GoerTek Inc., an Apple Inc. supplier that reported a 66 percent increase in first-quarter earnings, surged 10 percent to lead a gauge of technology stocks to the steepest gain among industry groups. Xi’an LONGi Silicon Materials Co. jumped 10 percent after people familiar with the discussions said the U.S. is engaged in talks with China to resolve a trade row over solar-energy equipment. ZTE Corp. lost 1.9 percent on concern a month-long rally for telecom stocks was excessive.

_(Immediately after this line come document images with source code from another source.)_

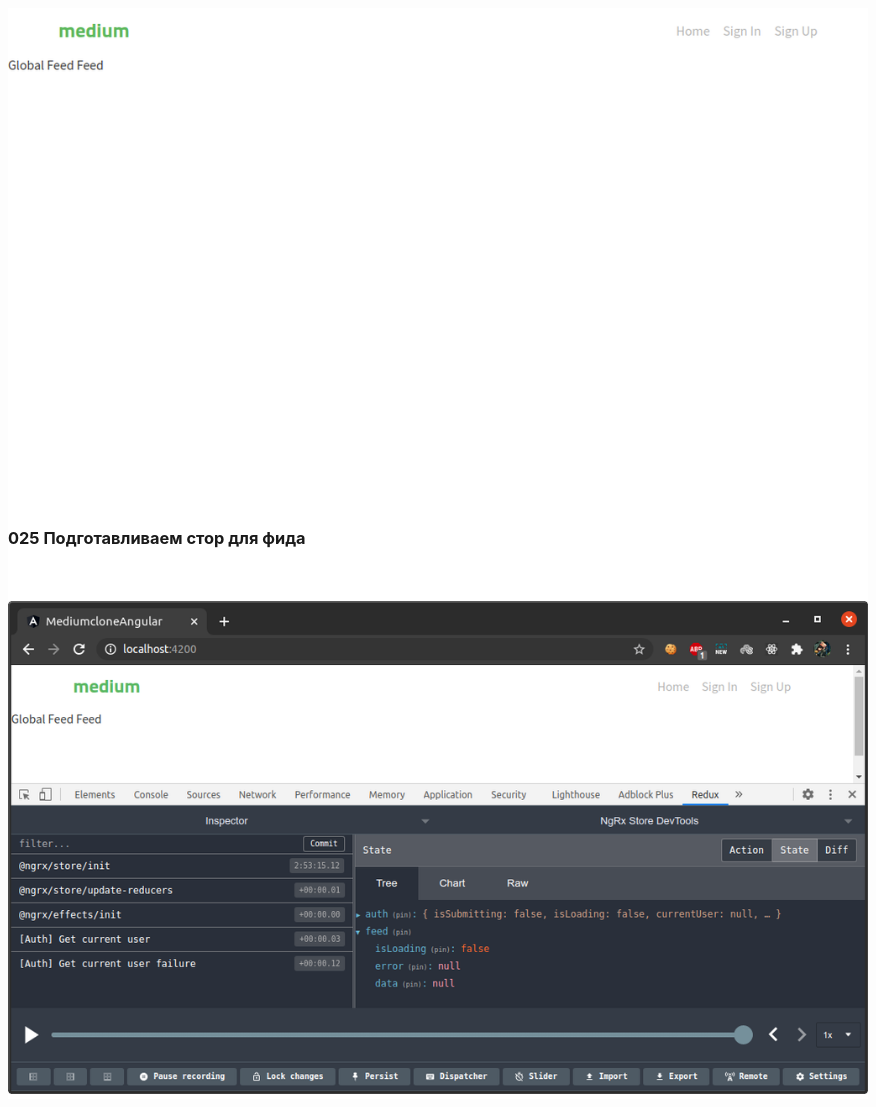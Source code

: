 ![Application](/img/pic-m04-p01.png?raw=true)

<br/>

### 025 Подготавливаем стор для фида

<br/>

![Application](/img/pic-m04-p02.png?raw=true)
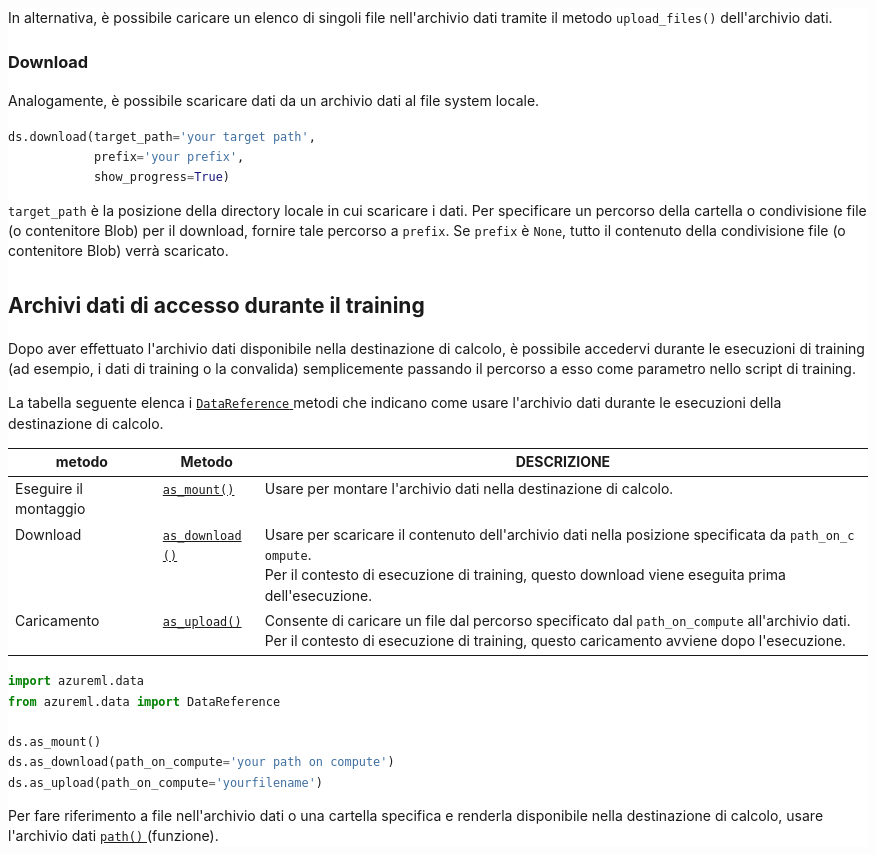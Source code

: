 In alternativa, è possibile caricare un elenco di singoli file nell'archivio dati tramite il metodo `upload_files()` dell'archivio dati.

### <a name="download"></a>Download
Analogamente, è possibile scaricare dati da un archivio dati al file system locale.

```Python
ds.download(target_path='your target path',
            prefix='your prefix',
            show_progress=True)
```
`target_path` è la posizione della directory locale in cui scaricare i dati. Per specificare un percorso della cartella o condivisione file (o contenitore Blob) per il download, fornire tale percorso a `prefix`. Se `prefix` è `None`, tutto il contenuto della condivisione file (o contenitore Blob) verrà scaricato.

<a name="train"></a>
## <a name="access-datastores-during-training"></a>Archivi dati di accesso durante il training

Dopo aver effettuato l'archivio dati disponibile nella destinazione di calcolo, è possibile accedervi durante le esecuzioni di training (ad esempio, i dati di training o la convalida) semplicemente passando il percorso a esso come parametro nello script di training.

La tabella seguente elenca i [ `DataReference` ](https://docs.microsoft.com/python/api/azureml-core/azureml.data.data_reference.datareference?view=azure-ml-py) metodi che indicano come usare l'archivio dati durante le esecuzioni della destinazione di calcolo.

metodo|Metodo|DESCRIZIONE|
----|-----|--------
Eseguire il montaggio| [`as_mount()`](https://docs.microsoft.com/python/api/azureml-core/azureml.data.data_reference.datareference?view=azure-ml-py#as-mount--)| Usare per montare l'archivio dati nella destinazione di calcolo.
Download|[`as_download()`](https://docs.microsoft.com/python/api/azureml-core/azureml.data.data_reference.datareference?view=azure-ml-py#as-download-path-on-compute-none--overwrite-false-)|Usare per scaricare il contenuto dell'archivio dati nella posizione specificata da `path_on_compute`. <br> Per il contesto di esecuzione di training, questo download viene eseguita prima dell'esecuzione.
Caricamento|[`as_upload()`](https://docs.microsoft.com/python/api/azureml-core/azureml.data.data_reference.datareference?view=azure-ml-py#as-upload-path-on-compute-none--overwrite-false-)| Consente di caricare un file dal percorso specificato dal `path_on_compute` all'archivio dati. <br> Per il contesto di esecuzione di training, questo caricamento avviene dopo l'esecuzione.

 ```Python
import azureml.data
from azureml.data import DataReference

ds.as_mount()
ds.as_download(path_on_compute='your path on compute')
ds.as_upload(path_on_compute='yourfilename')
```  

Per fare riferimento a file nell'archivio dati o una cartella specifica e renderla disponibile nella destinazione di calcolo, usare l'archivio dati [ `path()` ](https://docs.microsoft.com/python/api/azureml-core/azureml.data.data_reference.datareference?view=azure-ml-py#path-path-none--data-reference-name-none-) (funzione).
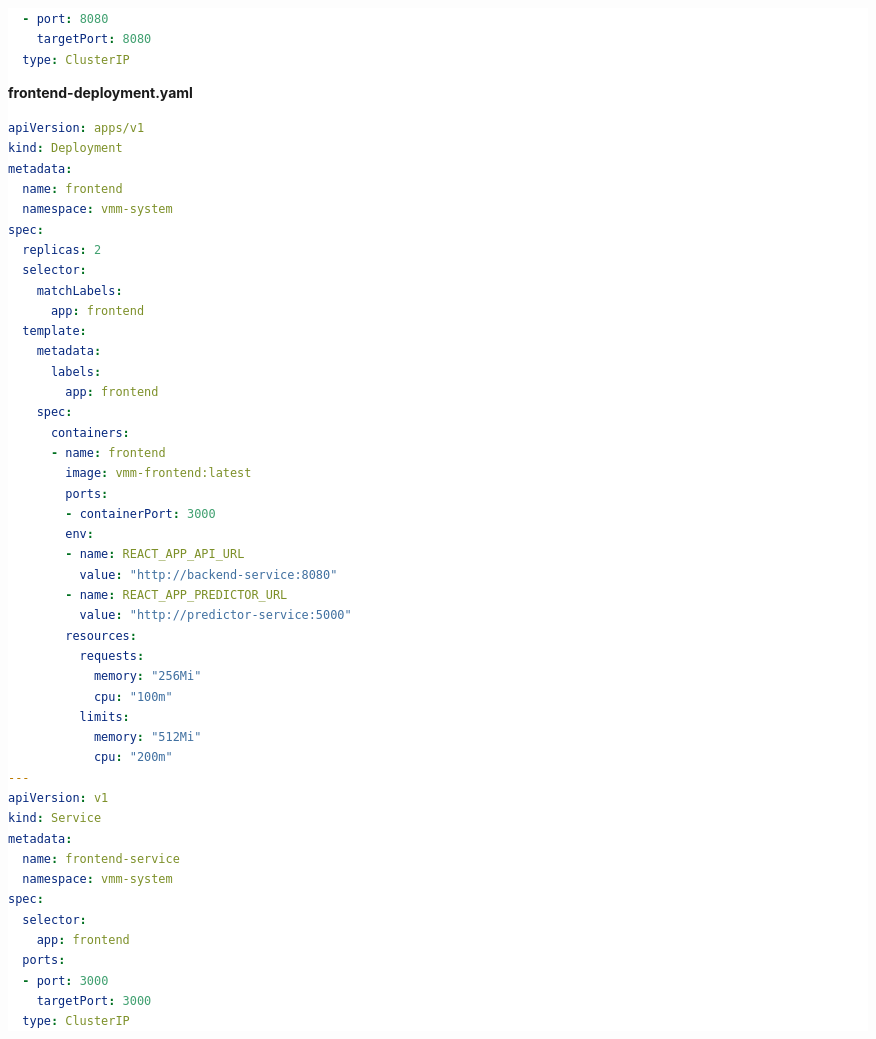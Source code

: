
 ```yaml
  - port: 8080
    targetPort: 8080
  type: ClusterIP
```

**frontend-deployment.yaml**
```yaml
apiVersion: apps/v1
kind: Deployment
metadata:
  name: frontend
  namespace: vmm-system
spec:
  replicas: 2
  selector:
    matchLabels:
      app: frontend
  template:
    metadata:
      labels:
        app: frontend
    spec:
      containers:
      - name: frontend
        image: vmm-frontend:latest
        ports:
        - containerPort: 3000
        env:
        - name: REACT_APP_API_URL
          value: "http://backend-service:8080"
        - name: REACT_APP_PREDICTOR_URL
          value: "http://predictor-service:5000"
        resources:
          requests:
            memory: "256Mi"
            cpu: "100m"
          limits:
            memory: "512Mi"
            cpu: "200m"
---
apiVersion: v1
kind: Service
metadata:
  name: frontend-service
  namespace: vmm-system
spec:
  selector:
    app: frontend
  ports:
  - port: 3000
    targetPort: 3000
  type: ClusterIP
```
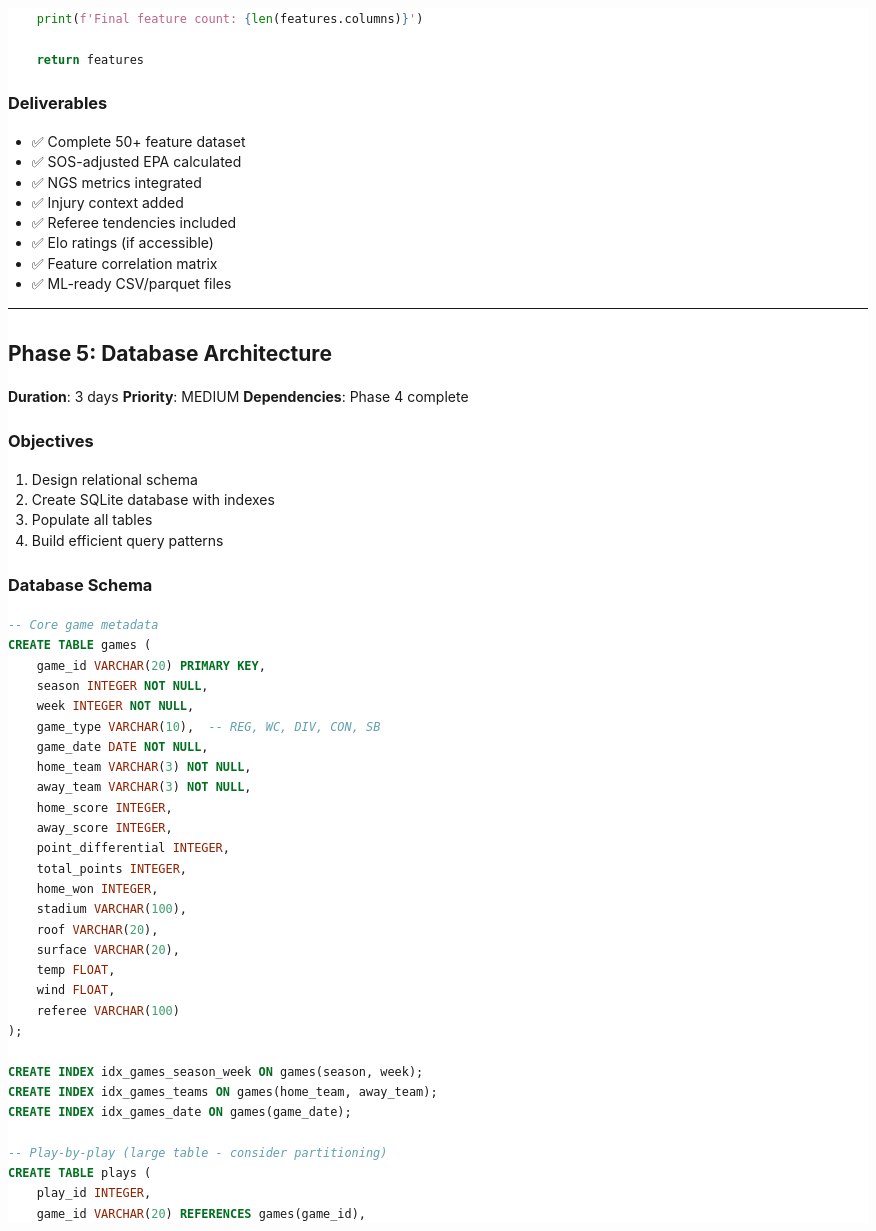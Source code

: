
 ```python
    print(f'Final feature count: {len(features.columns)}')

    return features
```

### Deliverables

- ✅ Complete 50+ feature dataset
- ✅ SOS-adjusted EPA calculated
- ✅ NGS metrics integrated
- ✅ Injury context added
- ✅ Referee tendencies included
- ✅ Elo ratings (if accessible)
- ✅ Feature correlation matrix
- ✅ ML-ready CSV/parquet files

---

## Phase 5: Database Architecture

**Duration**: 3 days
**Priority**: MEDIUM
**Dependencies**: Phase 4 complete

### Objectives

1. Design relational schema
2. Create SQLite database with indexes
3. Populate all tables
4. Build efficient query patterns

### Database Schema

```sql
-- Core game metadata
CREATE TABLE games (
    game_id VARCHAR(20) PRIMARY KEY,
    season INTEGER NOT NULL,
    week INTEGER NOT NULL,
    game_type VARCHAR(10),  -- REG, WC, DIV, CON, SB
    game_date DATE NOT NULL,
    home_team VARCHAR(3) NOT NULL,
    away_team VARCHAR(3) NOT NULL,
    home_score INTEGER,
    away_score INTEGER,
    point_differential INTEGER,
    total_points INTEGER,
    home_won INTEGER,
    stadium VARCHAR(100),
    roof VARCHAR(20),
    surface VARCHAR(20),
    temp FLOAT,
    wind FLOAT,
    referee VARCHAR(100)
);

CREATE INDEX idx_games_season_week ON games(season, week);
CREATE INDEX idx_games_teams ON games(home_team, away_team);
CREATE INDEX idx_games_date ON games(game_date);

-- Play-by-play (large table - consider partitioning)
CREATE TABLE plays (
    play_id INTEGER,
    game_id VARCHAR(20) REFERENCES games(game_id),
```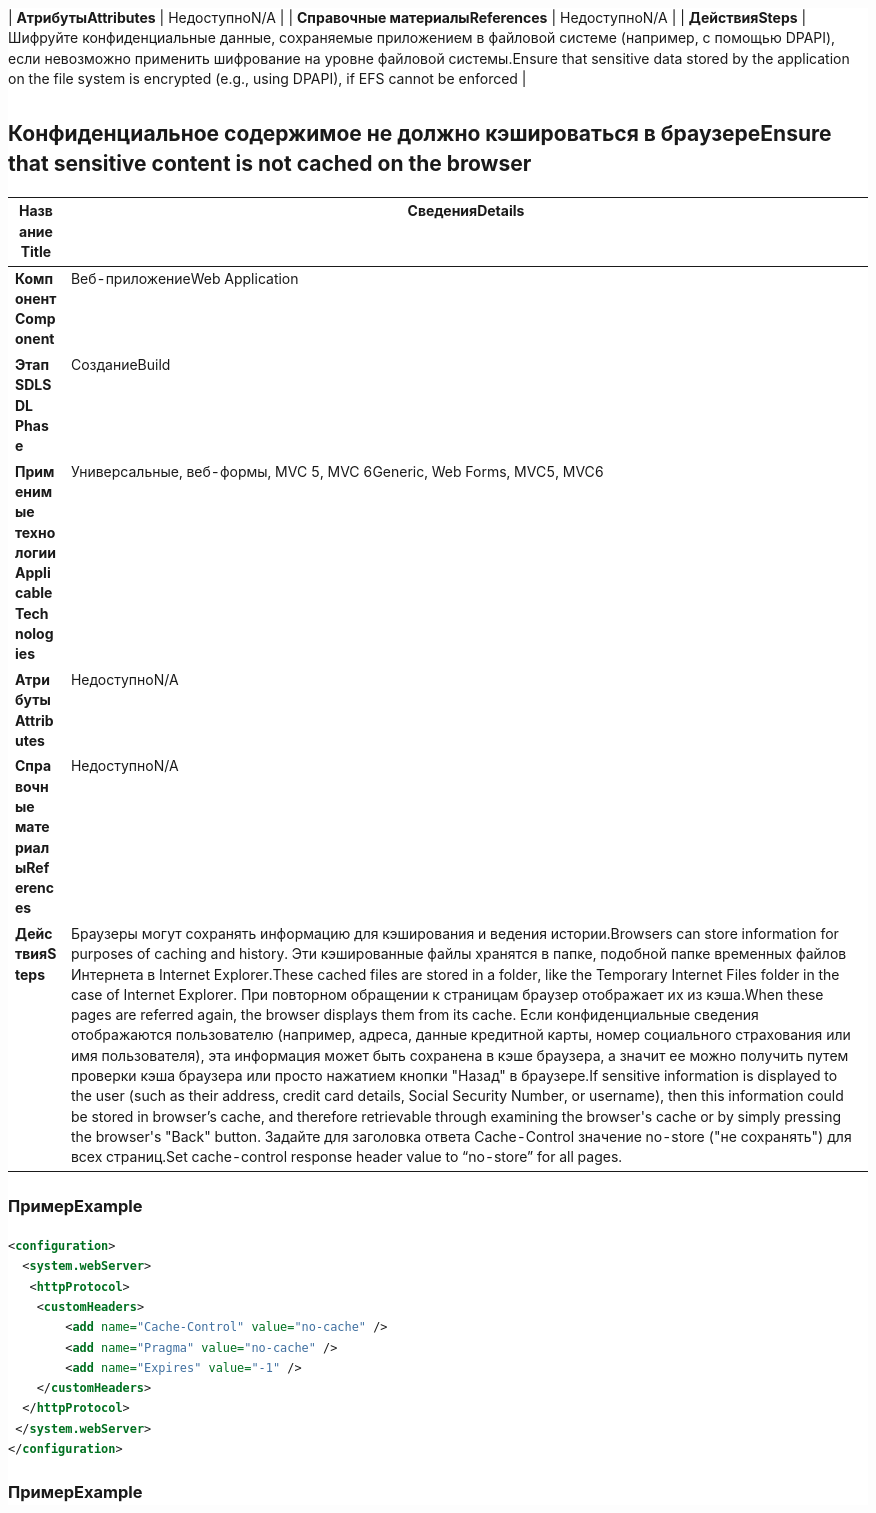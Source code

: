 | <span data-ttu-id="42f06-184">**Атрибуты**</span><span class="sxs-lookup"><span data-stu-id="42f06-184">**Attributes**</span></span>              | <span data-ttu-id="42f06-185">Недоступно</span><span class="sxs-lookup"><span data-stu-id="42f06-185">N/A</span></span>  |
| <span data-ttu-id="42f06-186">**Справочные материалы**</span><span class="sxs-lookup"><span data-stu-id="42f06-186">**References**</span></span>              | <span data-ttu-id="42f06-187">Недоступно</span><span class="sxs-lookup"><span data-stu-id="42f06-187">N/A</span></span>  |
| <span data-ttu-id="42f06-188">**Действия**</span><span class="sxs-lookup"><span data-stu-id="42f06-188">**Steps**</span></span> | <span data-ttu-id="42f06-189">Шифруйте конфиденциальные данные, сохраняемые приложением в файловой системе (например, с помощью DPAPI), если невозможно применить шифрование на уровне файловой системы.</span><span class="sxs-lookup"><span data-stu-id="42f06-189">Ensure that sensitive data stored by the application on the file system is encrypted (e.g., using DPAPI), if EFS cannot be enforced</span></span> |

## <span data-ttu-id="42f06-190"><a id="cache-browser"></a>Конфиденциальное содержимое не должно кэшироваться в браузере</span><span class="sxs-lookup"><span data-stu-id="42f06-190"><a id="cache-browser"></a>Ensure that sensitive content is not cached on the browser</span></span>

| <span data-ttu-id="42f06-191">Название</span><span class="sxs-lookup"><span data-stu-id="42f06-191">Title</span></span>                   | <span data-ttu-id="42f06-192">Сведения</span><span class="sxs-lookup"><span data-stu-id="42f06-192">Details</span></span>      |
| ----------------------- | ------------ |
| <span data-ttu-id="42f06-193">**Компонент**</span><span class="sxs-lookup"><span data-stu-id="42f06-193">**Component**</span></span>               | <span data-ttu-id="42f06-194">Веб-приложение</span><span class="sxs-lookup"><span data-stu-id="42f06-194">Web Application</span></span> | 
| <span data-ttu-id="42f06-195">**Этап SDL**</span><span class="sxs-lookup"><span data-stu-id="42f06-195">**SDL Phase**</span></span>               | <span data-ttu-id="42f06-196">Создание</span><span class="sxs-lookup"><span data-stu-id="42f06-196">Build</span></span> |  
| <span data-ttu-id="42f06-197">**Применимые технологии**</span><span class="sxs-lookup"><span data-stu-id="42f06-197">**Applicable Technologies**</span></span> | <span data-ttu-id="42f06-198">Универсальные, веб-формы, MVC 5, MVC 6</span><span class="sxs-lookup"><span data-stu-id="42f06-198">Generic, Web Forms, MVC5, MVC6</span></span> |
| <span data-ttu-id="42f06-199">**Атрибуты**</span><span class="sxs-lookup"><span data-stu-id="42f06-199">**Attributes**</span></span>              | <span data-ttu-id="42f06-200">Недоступно</span><span class="sxs-lookup"><span data-stu-id="42f06-200">N/A</span></span>  |
| <span data-ttu-id="42f06-201">**Справочные материалы**</span><span class="sxs-lookup"><span data-stu-id="42f06-201">**References**</span></span>              | <span data-ttu-id="42f06-202">Недоступно</span><span class="sxs-lookup"><span data-stu-id="42f06-202">N/A</span></span>  |
| <span data-ttu-id="42f06-203">**Действия**</span><span class="sxs-lookup"><span data-stu-id="42f06-203">**Steps**</span></span> | <span data-ttu-id="42f06-204">Браузеры могут сохранять информацию для кэширования и ведения истории.</span><span class="sxs-lookup"><span data-stu-id="42f06-204">Browsers can store information for purposes of caching and history.</span></span> <span data-ttu-id="42f06-205">Эти кэшированные файлы хранятся в папке, подобной папке временных файлов Интернета в Internet Explorer.</span><span class="sxs-lookup"><span data-stu-id="42f06-205">These cached files are stored in a folder, like the Temporary Internet Files folder in the case of Internet Explorer.</span></span> <span data-ttu-id="42f06-206">При повторном обращении к страницам браузер отображает их из кэша.</span><span class="sxs-lookup"><span data-stu-id="42f06-206">When these pages are referred again, the browser displays them from its cache.</span></span> <span data-ttu-id="42f06-207">Если конфиденциальные сведения отображаются пользователю (например, адреса, данные кредитной карты, номер социального страхования или имя пользователя), эта информация может быть сохранена в кэше браузера, а значит ее можно получить путем проверки кэша браузера или просто нажатием кнопки "Назад" в браузере.</span><span class="sxs-lookup"><span data-stu-id="42f06-207">If sensitive information is displayed to the user (such as their address, credit card details, Social Security Number, or username), then this information could be stored in browser’s cache, and therefore retrievable through examining the browser's cache or by simply pressing the browser's "Back" button.</span></span> <span data-ttu-id="42f06-208">Задайте для заголовка ответа Cache-Control значение no-store ("не сохранять") для всех страниц.</span><span class="sxs-lookup"><span data-stu-id="42f06-208">Set cache-control response header value to “no-store” for all pages.</span></span> |

### <a name="example"></a><span data-ttu-id="42f06-209">Пример</span><span class="sxs-lookup"><span data-stu-id="42f06-209">Example</span></span>
```XML
<configuration>
  <system.webServer>
   <httpProtocol>
    <customHeaders>
        <add name="Cache-Control" value="no-cache" />
        <add name="Pragma" value="no-cache" />
        <add name="Expires" value="-1" />
    </customHeaders>
  </httpProtocol>
 </system.webServer>
</configuration>
```

### <a name="example"></a><span data-ttu-id="42f06-210">Пример</span><span class="sxs-lookup"><span data-stu-id="42f06-210">Example</span></span>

“Investors are buying technology stocks as they believe these stocks can sustain faster earnings growth amid a lackluster economy,” Li Jun, a strategist at Central China Securities Co. in Shanghai, said by phone today. “As long as liquidity is ample, smaller stocks will carry on a rally.”
The Shanghai Composite Index gained 0.2 percent to 2,305.11 at the close, the highest since March 25. The five-day streak is the longest since an eight-day rally that ended Feb. 6.
The Shanghai index has rebounded 6 percent since May 2 on speculation the government is accelerating economic reform after saying investment projects for airports and gas fields won’t need pre-approval any more. The index trades at 10 times estimated earnings, the highest since March 21, according to data compiled by Bloomberg. Trading volumes were 41 percent higher than the 30-day average, while 30-day volatility was at 16, compared with this year’s average of 19.6, data showed.
The CSI 300 Index added 0.2 percent to 2,614.85 today, while the Hang Seng China Enterprises Index dropped 1.1 percent. The CSI Smallcap 500 Index rose 1.3 percent. The ChiNext index, dominated by technology companies, jumped 2.1 percent, adding to a 50 percent gain for this year. The Bloomberg China-US 55 Index added 1.7 percent yesterday.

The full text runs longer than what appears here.